Now, to the stats: The best source for U.S. breast cancer statistics is the SEER data from the National Cancer Institute. Here is a summary of SEER data on survival rates from breast cancer (note that this is based on those diagnosed with invasive cancer only):
For those diagnosed between 1975 and 1979:
- 20 year survival rate: 52.8%
- 15 year survival rate: 56.6%
- 10 year survival rate: 63.0%
- 5 year survival rate: 74.9%
For those diagnosed between 1980 and 1984:
- 20 year survival rate: 55.0%
- 15 year survival rate: 58.9%
- 10 year survival rate: 65.0%
- 5 year survival rate: 76.9%
For those diagnosed between 1985 and 1989:
- 20 year survival rate: Data not yet available
- 15 year survival rate: 68.3%
- 10 year survival rate: 73.6%
- 5 year survival rate: 82.5%
For those diagnosed in 1991:
- 20 year survival rate: Not applicable
- 15 year survival rate: 73.7%
- 10 year survival rate: 77.9%
- 5 year survival rate: 85.5%
For those diagnosed in 1996:
- 20 year survival rate: Not applicable
- 15 year survival rate: Not applicable
- 10 year survival rate: 80.9%
- 5 year survival rate: 87.0%
For those diagnosed in 2001:
- 20 year survival rate: Not applicable
- 15 year survival rate: Not applicable
- 10 year survival rate: Not applicable
- 5 year survival rate: 89.8%
You can see that in every case, over every time period, survival rates have increased. For those diagnosed in 2001, the 5-year survival rate was 89.8%, vs. a 5-year survival rate of 74.9% for those diagnosed between 1975 and 1979 - this is a very significant 15 point improvement.

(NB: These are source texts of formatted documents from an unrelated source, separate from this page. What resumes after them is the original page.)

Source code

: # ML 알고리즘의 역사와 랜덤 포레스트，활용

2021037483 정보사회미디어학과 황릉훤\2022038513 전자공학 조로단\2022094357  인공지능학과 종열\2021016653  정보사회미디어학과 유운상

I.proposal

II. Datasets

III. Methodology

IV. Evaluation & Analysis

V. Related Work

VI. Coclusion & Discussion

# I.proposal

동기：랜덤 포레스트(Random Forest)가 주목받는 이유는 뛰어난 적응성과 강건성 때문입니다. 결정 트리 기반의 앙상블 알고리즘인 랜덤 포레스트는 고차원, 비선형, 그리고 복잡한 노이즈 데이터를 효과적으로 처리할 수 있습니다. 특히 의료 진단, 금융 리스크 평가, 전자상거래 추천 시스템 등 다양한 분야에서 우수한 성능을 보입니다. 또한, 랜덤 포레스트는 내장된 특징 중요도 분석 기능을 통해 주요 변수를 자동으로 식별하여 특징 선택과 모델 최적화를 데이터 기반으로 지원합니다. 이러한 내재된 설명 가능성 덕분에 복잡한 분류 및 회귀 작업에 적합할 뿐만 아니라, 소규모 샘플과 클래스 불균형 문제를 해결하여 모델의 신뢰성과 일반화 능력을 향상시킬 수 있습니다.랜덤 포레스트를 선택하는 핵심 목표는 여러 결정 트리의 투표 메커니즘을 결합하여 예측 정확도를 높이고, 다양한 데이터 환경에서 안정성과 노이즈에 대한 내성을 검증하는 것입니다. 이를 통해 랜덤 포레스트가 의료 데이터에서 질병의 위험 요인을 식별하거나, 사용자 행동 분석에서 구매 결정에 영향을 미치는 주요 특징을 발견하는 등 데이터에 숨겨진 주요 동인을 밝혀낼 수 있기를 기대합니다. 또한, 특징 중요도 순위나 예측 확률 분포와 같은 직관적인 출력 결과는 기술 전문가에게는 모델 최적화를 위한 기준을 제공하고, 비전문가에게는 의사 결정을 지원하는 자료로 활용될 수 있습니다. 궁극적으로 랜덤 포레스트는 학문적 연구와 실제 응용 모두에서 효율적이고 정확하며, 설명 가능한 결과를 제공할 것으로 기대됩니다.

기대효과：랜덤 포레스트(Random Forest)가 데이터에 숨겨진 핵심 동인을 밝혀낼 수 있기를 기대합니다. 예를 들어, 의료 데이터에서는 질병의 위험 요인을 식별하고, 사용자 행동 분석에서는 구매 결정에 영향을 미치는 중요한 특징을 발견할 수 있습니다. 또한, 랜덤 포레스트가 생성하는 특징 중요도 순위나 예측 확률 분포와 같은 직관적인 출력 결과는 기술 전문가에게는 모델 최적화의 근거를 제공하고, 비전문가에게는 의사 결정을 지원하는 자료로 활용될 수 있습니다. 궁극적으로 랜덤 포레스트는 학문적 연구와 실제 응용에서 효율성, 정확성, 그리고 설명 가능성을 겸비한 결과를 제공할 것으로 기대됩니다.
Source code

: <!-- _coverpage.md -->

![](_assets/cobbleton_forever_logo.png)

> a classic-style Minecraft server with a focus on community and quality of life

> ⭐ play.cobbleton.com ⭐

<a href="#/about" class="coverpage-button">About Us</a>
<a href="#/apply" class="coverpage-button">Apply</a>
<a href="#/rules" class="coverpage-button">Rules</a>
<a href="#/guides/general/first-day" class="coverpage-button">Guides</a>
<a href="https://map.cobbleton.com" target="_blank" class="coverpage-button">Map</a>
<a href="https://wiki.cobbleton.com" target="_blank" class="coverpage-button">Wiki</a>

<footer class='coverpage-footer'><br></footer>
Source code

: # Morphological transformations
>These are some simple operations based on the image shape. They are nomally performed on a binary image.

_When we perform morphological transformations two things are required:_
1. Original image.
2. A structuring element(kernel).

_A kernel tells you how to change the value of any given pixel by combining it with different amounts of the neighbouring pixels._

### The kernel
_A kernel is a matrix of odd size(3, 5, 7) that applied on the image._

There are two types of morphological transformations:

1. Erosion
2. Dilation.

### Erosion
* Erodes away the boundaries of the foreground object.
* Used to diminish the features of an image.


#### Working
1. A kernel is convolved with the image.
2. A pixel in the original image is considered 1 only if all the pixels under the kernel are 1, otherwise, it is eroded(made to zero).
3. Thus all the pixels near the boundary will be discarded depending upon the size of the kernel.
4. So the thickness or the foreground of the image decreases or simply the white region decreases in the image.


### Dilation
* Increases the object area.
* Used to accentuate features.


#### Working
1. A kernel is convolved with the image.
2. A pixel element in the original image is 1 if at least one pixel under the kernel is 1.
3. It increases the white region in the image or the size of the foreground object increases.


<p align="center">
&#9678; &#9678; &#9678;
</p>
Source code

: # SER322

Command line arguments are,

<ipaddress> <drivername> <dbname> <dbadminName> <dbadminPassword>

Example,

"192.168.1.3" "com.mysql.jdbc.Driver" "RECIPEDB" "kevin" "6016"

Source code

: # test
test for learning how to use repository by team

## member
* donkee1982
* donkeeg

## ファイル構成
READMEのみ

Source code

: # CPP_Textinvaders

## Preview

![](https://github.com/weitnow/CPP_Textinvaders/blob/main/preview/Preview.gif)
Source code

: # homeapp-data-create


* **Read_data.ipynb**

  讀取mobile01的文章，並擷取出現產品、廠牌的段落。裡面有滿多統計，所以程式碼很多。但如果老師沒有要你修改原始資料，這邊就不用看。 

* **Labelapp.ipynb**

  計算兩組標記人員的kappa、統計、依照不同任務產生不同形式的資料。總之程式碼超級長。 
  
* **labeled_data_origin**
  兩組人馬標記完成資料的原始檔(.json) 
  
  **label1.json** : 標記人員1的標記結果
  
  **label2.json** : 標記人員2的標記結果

For those diagnosed in 1996, the 10-year survival rate was 80.9%, vs. a 10-year survival rate of 63% for those diagnosed between 1975 and 1979 - a 17.9 point improvement. Based on these improvements, one could speculate that the 20 year survival rate for those diagnosed in 2001 could be in the range of 70%, and for those diagnosed today, it likely will be even higher.
Another way to evaluate the breast cancer mortality data is to look at the number of deaths per year from breast cancer, per 100,000 women. In 1975, 31.45 women per 100k died from breast cancer. By 1989, this number had actually increased to 33.23. Since then the number has been steadily declining. The most current data available is for 2006 and it shows that 23.45 women out of every 100K died that year of breast cancer. That is obviously still way too many deaths - 0 is the only acceptable number - but it is a reduction of almost 30% from the peak in 1989.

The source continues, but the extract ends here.